The Smashing Pumpkins – La Riviera (Madrid)

Después de haber firmado parte de los momentos más brillantes del grunge, The Smashing Pumpkins decidieron autodestruirse a finales de los noventa, en una sonada espiral de drogas, cambios de formación y pérdida de creatividad.
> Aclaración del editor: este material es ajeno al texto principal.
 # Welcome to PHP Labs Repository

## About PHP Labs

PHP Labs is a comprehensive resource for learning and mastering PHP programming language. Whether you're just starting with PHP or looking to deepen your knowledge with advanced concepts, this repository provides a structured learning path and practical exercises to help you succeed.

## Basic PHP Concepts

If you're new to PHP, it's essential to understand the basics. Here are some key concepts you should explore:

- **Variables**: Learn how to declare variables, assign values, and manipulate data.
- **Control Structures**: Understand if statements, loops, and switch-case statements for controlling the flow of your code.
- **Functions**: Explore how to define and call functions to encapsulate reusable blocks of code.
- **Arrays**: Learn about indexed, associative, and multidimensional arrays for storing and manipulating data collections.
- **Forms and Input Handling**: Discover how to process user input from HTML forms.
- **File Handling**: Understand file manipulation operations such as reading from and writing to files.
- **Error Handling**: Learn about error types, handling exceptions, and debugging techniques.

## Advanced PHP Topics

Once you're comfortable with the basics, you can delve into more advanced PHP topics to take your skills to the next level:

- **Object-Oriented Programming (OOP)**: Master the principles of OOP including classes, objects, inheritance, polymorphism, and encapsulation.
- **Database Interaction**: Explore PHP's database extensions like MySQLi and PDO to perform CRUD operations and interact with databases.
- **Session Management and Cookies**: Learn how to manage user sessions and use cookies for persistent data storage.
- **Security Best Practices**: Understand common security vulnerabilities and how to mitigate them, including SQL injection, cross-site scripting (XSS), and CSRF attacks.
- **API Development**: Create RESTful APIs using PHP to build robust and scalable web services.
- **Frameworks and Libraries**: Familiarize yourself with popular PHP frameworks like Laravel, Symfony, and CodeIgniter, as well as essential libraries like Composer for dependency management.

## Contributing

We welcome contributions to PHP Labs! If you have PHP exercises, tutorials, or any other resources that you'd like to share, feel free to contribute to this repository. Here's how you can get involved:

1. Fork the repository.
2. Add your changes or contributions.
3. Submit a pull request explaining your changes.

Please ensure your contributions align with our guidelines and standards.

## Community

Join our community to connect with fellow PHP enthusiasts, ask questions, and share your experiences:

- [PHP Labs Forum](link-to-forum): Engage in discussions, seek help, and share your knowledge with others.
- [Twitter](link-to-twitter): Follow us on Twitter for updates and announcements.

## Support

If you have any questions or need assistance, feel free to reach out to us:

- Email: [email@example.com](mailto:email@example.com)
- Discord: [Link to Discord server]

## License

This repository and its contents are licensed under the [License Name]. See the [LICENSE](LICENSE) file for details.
Billy Corgan, lejos de asumir la realidad, se aferró como pudo a su guitarra, y a base de toneladas de canciones tan oscuras como prescindibles, resucitó una marca que ha conseguido mantener viva quince años después de su apogeo.

Y como el modelo basado en la cantidad, aunque sea a medio gas, parece que funciona, el de Illinois sigue erre que erre probando compañeros de aventura y componiendo sin parar, en una huida hacia delante cuya siguiente etapa es culminar Teargarden by Kaleidyscope, un proyecto con 44 canciones. Iniciado en 2009, el disco verá la luz el año que viene en formato físico y de forma parcial (13 canciones), bajo el título de Oceania.
The Smashing Pumpkins

Mientras tanto, Billy, acompañado por Jeff Schroeder (guitarra), Mike Byrne (batería) y Nicole Fiorentino (siempre chicas en el bajo), está culminando una ambiciosa gira que ayer tuvo parada en una Sala La Riviera llena desde hace meses de fans de los 90.

Sobre el directo de Smashing Pumpkins, lo primero que hay que decir es que no se sabe si son valientes o temerarios. De otra manera no se puede explicar que un grupo con un patrimonio musical como el suyo, elija un setlist tan complejo y plomizo, y además lo maneje con tal ausencia de ritmo que bordee los silbidos.

Comienzan como lo hace Oceania, con «Quasar» y «Panopticon». La digestión es pesada, así que la facilitan con un adecuado repaso del pasado a través de medios tiempos, «Starla» (Pisces Iscariot, 1994), «Geek U.S.A.» (Siamese Dream, 1993), «Muzzle» (Mellon Collie and the Infinite Sadness, 1995) y «Window Paine» (Gish, 1991).

Continúan el concierto con más novedades que giran en torno a la oscuridad y la psicodelia, pero insisten en rebajarlas con viejas glorias demasiado lentas para desperezar a un público que transita entre la hipnosis y la somnolencia. «Soma» (Siamese Dream) consigue despertar algún músculo, pero el ritmo pronto se olvida con otra pausa innecesaria entre canción y canción, o con un nuevo punteo indescifrable.

Aburridos llegamos al final del concierto y ocurre el milagro. «Cherub Rock» (Siamese Dream) cierra la primera parte y «Tonight, Tonight» (Mellon Collie and the Infinite Sadness) sirve de bis. El público vuelve a tener veinte años, estalla de felicidad, y termina aclamando a un gélido Billy Corgan que no merecía ni la mitad de los aplausos que recibió. De seguir por este camino, los conciertos que ofrezca en un par de años serán en salas del tamaño del Nasti.